(Beginning of Supplied information)

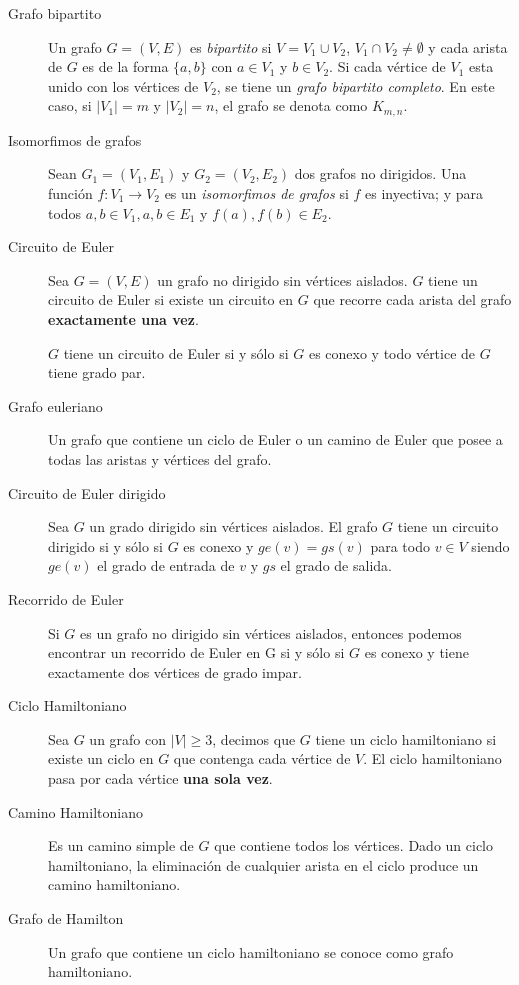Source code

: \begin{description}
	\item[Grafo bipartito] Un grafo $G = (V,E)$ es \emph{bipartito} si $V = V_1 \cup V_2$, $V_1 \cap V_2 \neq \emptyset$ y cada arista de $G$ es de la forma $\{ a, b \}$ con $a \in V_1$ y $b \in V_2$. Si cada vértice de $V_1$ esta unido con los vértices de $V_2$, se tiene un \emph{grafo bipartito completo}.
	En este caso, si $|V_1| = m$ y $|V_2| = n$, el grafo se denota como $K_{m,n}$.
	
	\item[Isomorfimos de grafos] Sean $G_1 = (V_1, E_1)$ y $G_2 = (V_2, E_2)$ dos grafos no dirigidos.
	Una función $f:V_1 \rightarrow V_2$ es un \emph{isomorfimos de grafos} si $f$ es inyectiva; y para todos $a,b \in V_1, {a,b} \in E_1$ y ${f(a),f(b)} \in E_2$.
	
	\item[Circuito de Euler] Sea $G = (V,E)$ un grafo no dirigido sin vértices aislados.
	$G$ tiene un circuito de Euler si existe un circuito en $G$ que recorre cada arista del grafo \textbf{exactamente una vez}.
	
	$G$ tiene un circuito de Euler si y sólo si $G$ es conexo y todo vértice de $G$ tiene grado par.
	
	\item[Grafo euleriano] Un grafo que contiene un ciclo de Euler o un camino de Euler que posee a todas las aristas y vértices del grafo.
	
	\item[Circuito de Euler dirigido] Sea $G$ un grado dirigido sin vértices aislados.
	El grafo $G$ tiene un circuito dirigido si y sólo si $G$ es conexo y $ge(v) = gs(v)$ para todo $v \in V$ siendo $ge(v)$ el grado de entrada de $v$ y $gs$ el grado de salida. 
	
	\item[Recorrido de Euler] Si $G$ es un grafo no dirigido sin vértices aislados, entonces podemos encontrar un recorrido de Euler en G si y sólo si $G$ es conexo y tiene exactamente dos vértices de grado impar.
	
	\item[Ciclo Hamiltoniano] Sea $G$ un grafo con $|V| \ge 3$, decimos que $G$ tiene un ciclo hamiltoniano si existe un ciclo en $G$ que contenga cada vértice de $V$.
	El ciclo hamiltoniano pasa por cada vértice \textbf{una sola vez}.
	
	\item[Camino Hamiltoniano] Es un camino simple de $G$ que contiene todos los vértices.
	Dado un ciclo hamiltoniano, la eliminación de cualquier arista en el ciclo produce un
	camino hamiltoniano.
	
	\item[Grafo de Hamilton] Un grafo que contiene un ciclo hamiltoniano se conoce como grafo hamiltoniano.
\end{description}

(End of Supplied information)
(Beginning of Supplied information)

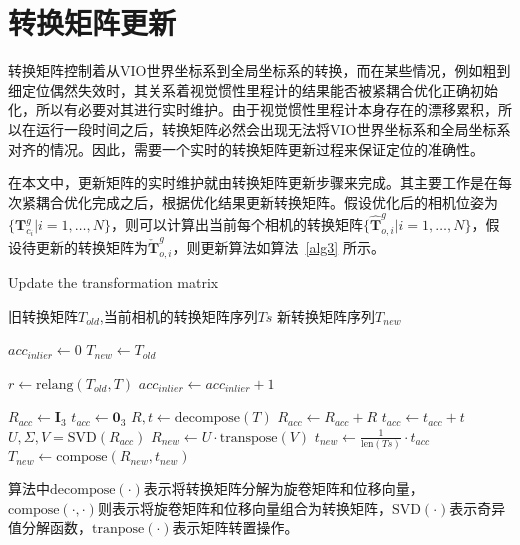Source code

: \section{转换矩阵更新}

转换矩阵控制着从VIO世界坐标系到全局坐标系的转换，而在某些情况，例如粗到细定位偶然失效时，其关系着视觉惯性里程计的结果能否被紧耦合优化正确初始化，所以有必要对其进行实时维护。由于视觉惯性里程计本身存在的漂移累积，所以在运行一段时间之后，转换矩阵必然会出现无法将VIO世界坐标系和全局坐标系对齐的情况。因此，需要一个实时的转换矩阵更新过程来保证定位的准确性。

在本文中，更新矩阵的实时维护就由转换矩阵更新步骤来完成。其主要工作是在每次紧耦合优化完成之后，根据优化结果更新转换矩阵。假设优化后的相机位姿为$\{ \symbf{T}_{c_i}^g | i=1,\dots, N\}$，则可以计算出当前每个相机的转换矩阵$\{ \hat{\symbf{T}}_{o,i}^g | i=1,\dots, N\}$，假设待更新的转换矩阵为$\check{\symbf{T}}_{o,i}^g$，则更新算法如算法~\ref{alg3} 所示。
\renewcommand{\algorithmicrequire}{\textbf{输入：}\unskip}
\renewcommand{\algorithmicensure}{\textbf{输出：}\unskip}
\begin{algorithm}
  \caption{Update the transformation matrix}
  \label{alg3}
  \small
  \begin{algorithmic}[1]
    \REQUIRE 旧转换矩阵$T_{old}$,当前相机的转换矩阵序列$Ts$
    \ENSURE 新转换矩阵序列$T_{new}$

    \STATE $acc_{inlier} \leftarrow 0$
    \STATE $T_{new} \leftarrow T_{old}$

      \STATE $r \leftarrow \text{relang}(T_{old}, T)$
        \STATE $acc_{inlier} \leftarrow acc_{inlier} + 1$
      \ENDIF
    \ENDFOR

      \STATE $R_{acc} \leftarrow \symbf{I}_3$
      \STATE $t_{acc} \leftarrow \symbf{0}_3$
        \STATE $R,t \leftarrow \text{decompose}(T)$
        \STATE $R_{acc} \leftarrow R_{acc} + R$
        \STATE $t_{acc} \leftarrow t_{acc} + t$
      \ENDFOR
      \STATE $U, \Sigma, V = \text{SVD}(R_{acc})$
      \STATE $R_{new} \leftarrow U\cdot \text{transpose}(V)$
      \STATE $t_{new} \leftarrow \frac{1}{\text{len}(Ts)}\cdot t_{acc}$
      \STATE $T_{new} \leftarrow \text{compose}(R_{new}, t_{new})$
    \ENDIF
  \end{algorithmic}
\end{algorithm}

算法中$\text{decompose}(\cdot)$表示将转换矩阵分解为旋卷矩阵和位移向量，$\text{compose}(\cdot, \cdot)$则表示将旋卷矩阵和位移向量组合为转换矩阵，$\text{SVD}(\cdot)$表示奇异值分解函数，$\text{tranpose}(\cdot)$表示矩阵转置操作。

(End of Supplied information)
(Beginning of Supplied information)

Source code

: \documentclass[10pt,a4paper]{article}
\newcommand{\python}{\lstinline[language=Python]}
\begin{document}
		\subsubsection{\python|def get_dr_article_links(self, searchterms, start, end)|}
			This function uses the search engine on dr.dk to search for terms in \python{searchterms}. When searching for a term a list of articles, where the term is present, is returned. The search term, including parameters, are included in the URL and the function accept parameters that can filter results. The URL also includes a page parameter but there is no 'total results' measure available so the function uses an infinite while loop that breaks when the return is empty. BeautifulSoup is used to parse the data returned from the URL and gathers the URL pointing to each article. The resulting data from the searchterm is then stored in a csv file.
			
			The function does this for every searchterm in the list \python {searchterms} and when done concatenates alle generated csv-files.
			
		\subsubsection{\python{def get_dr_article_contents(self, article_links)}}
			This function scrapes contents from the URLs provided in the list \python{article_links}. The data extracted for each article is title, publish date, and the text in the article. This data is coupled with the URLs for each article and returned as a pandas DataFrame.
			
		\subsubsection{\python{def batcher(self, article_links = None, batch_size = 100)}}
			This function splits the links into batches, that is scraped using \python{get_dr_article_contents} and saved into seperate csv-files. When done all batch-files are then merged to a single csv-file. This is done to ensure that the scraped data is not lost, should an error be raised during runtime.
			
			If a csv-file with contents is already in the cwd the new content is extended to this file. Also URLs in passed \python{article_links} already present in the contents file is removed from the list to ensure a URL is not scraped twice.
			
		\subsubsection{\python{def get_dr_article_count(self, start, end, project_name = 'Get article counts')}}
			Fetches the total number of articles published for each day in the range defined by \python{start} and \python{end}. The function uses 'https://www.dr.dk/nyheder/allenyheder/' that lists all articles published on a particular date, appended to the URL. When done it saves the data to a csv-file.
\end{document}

(End of Supplied information)

Whenever the word "returned" appears in a line of the listing, copy out that line.

**Result for this exercise**
			This function uses the search engine on dr.dk to search for terms in \python{searchterms}. When searching for a term a list of articles, where the term is present, is returned. The search term, including parameters, are included in the URL and the function accept parameters that can filter results. The URL also includes a page parameter but there is no 'total results' measure available so the function uses an infinite while loop that breaks when the return is empty. BeautifulSoup is used to parse the data returned from the URL and gathers the URL pointing to each article. The resulting data from the searchterm is then stored in a csv file.
			This function scrapes contents from the URLs provided in the list \python{article_links}. The data extracted for each article is title, publish date, and the text in the article. This data is coupled with the URLs for each article and returned as a pandas DataFrame.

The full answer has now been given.